YOUR INSTRUCTIONS —
Go through the entries below and return every line that contains "Loading".

[Records drawn from a dataset]
────────
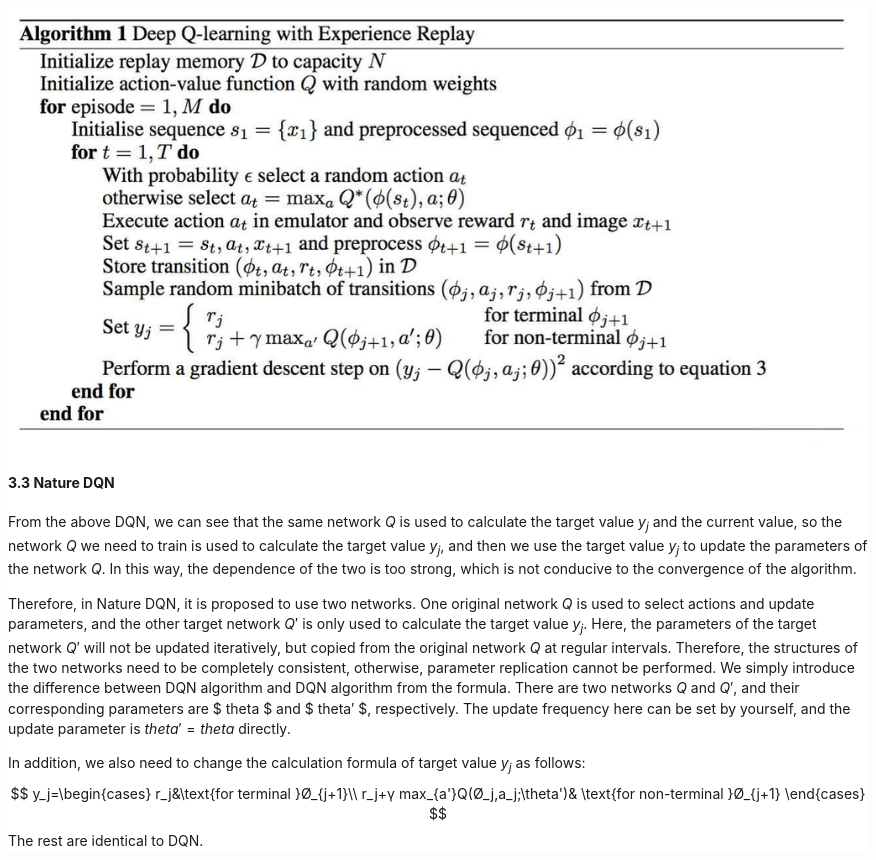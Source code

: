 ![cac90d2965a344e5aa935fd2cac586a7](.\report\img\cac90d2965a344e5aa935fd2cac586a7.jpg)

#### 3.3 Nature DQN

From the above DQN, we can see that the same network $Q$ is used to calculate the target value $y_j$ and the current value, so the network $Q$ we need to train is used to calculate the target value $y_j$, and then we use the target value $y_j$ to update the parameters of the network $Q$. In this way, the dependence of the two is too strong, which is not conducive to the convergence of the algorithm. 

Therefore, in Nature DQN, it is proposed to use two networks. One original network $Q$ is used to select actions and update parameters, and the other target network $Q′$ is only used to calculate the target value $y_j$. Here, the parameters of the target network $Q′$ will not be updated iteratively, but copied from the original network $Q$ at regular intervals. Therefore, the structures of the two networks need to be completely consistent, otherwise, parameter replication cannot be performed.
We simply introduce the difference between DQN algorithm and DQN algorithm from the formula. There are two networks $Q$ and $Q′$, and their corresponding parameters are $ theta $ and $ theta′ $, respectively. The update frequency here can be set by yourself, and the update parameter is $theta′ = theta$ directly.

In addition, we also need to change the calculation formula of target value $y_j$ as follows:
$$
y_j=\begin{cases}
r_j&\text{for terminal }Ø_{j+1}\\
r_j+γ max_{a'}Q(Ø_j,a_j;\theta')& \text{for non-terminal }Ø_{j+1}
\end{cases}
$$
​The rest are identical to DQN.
────────
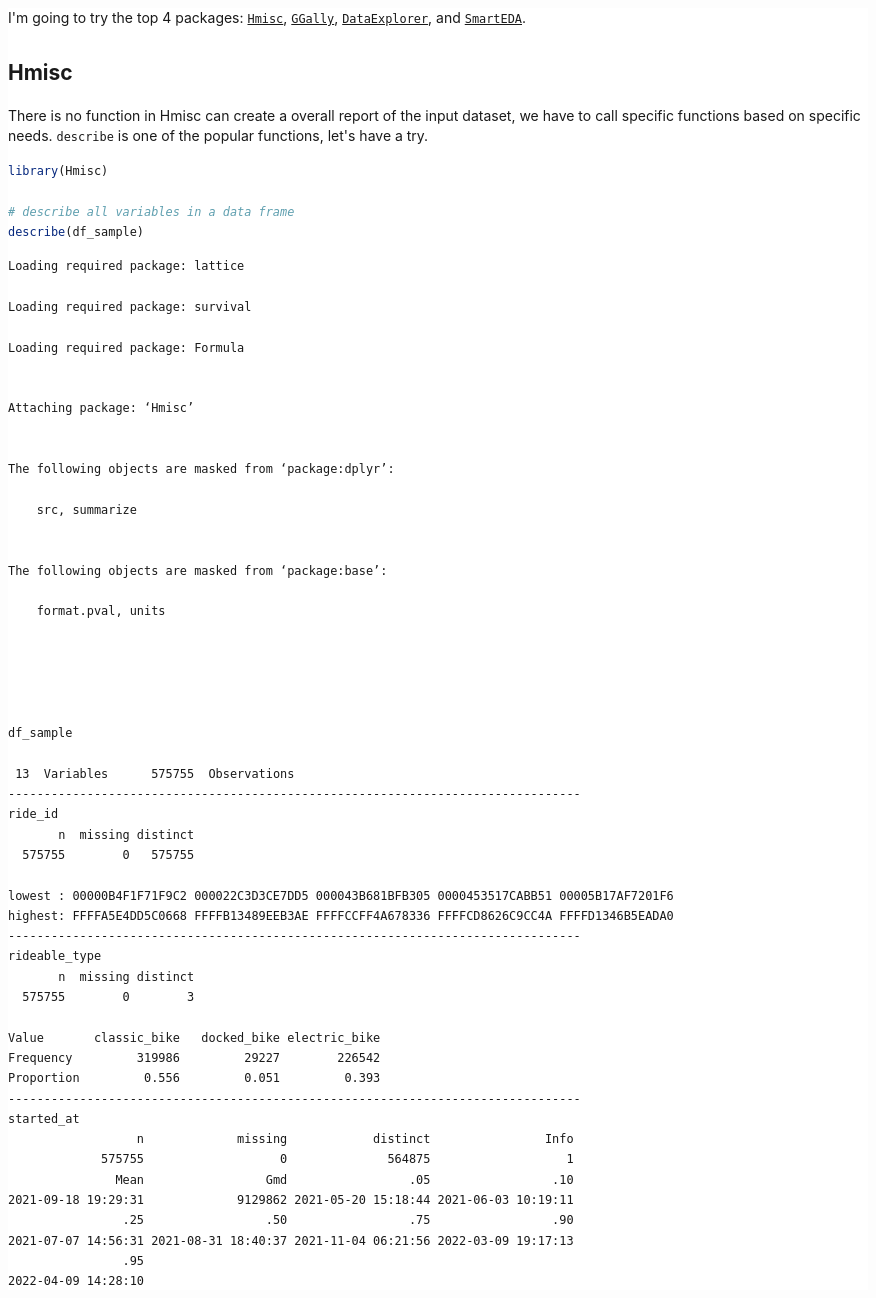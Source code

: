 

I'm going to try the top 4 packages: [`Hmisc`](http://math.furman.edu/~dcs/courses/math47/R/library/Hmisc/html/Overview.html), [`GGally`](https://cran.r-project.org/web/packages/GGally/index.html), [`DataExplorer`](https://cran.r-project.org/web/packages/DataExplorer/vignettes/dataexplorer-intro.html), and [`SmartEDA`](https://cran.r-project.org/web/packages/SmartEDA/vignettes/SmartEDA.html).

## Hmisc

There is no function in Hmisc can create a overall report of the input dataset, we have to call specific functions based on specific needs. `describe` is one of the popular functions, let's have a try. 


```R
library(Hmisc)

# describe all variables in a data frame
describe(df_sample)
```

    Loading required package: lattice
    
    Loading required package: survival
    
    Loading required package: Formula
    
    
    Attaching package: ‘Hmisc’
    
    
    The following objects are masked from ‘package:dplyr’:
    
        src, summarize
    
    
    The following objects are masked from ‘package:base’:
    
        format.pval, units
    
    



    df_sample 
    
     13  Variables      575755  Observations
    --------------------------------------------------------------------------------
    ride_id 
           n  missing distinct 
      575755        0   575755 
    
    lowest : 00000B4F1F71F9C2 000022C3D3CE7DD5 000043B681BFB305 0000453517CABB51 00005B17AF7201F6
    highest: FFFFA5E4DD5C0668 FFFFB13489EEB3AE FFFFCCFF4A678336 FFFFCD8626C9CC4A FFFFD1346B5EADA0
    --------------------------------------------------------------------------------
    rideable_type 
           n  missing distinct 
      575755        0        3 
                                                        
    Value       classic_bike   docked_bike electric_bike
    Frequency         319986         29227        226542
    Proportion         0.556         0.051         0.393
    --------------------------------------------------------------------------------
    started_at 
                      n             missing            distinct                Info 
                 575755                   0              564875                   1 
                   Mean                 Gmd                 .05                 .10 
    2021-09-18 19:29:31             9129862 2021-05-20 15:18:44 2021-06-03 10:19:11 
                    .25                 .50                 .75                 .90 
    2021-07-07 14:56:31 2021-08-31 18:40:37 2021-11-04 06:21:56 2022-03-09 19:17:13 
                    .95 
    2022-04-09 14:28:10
────────
REPLY —
    Loading required package: lattice
    Loading required package: survival
    Loading required package: Formula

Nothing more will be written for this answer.